_EXERCISE DIRECTIONS_
Give back an exact copy of the lines below, from the first through the line with "- Helm 将指定的"; please stop there.
━━━━━━━━━━━━━━━━
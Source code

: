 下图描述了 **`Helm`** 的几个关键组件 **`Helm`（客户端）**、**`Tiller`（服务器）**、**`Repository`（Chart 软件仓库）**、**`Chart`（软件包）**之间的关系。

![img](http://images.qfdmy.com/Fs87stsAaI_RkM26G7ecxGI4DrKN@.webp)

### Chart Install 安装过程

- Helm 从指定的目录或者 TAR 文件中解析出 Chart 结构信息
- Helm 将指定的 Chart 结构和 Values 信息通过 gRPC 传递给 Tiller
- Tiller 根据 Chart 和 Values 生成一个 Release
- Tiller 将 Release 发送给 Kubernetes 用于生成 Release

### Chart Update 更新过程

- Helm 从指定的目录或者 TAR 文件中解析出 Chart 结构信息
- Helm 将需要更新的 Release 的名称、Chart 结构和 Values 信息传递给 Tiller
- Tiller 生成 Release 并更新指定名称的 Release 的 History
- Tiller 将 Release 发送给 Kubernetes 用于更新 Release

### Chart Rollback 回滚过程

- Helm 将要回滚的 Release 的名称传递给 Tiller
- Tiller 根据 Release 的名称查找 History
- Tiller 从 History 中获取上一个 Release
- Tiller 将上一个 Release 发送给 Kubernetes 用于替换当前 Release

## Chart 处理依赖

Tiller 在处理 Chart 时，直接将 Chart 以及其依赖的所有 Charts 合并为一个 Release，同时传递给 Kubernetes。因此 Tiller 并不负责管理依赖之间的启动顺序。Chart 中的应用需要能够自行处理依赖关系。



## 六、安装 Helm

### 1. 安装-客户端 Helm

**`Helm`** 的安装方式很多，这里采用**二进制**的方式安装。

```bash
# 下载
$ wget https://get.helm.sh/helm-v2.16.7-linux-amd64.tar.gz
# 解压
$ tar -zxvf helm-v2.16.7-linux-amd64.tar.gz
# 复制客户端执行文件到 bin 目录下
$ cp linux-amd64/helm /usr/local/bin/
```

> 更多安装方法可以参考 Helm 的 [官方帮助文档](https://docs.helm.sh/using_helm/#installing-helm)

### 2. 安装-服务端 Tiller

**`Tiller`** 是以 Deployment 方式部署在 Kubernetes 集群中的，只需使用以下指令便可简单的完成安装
━━━━━━━━━━━━━━━━
_ANSWER BELOW_
Source code

: 下图描述了 **`Helm`** 的几个关键组件 **`Helm`（客户端）**、**`Tiller`（服务器）**、**`Repository`（Chart 软件仓库）**、**`Chart`（软件包）**之间的关系。

![img](http://images.qfdmy.com/Fs87stsAaI_RkM26G7ecxGI4DrKN@.webp)

### Chart Install 安装过程

- Helm 从指定的目录或者 TAR 文件中解析出 Chart 结构信息
- Helm 将指定的 Chart 结构和 Values 信息通过 gRPC 传递给 Tiller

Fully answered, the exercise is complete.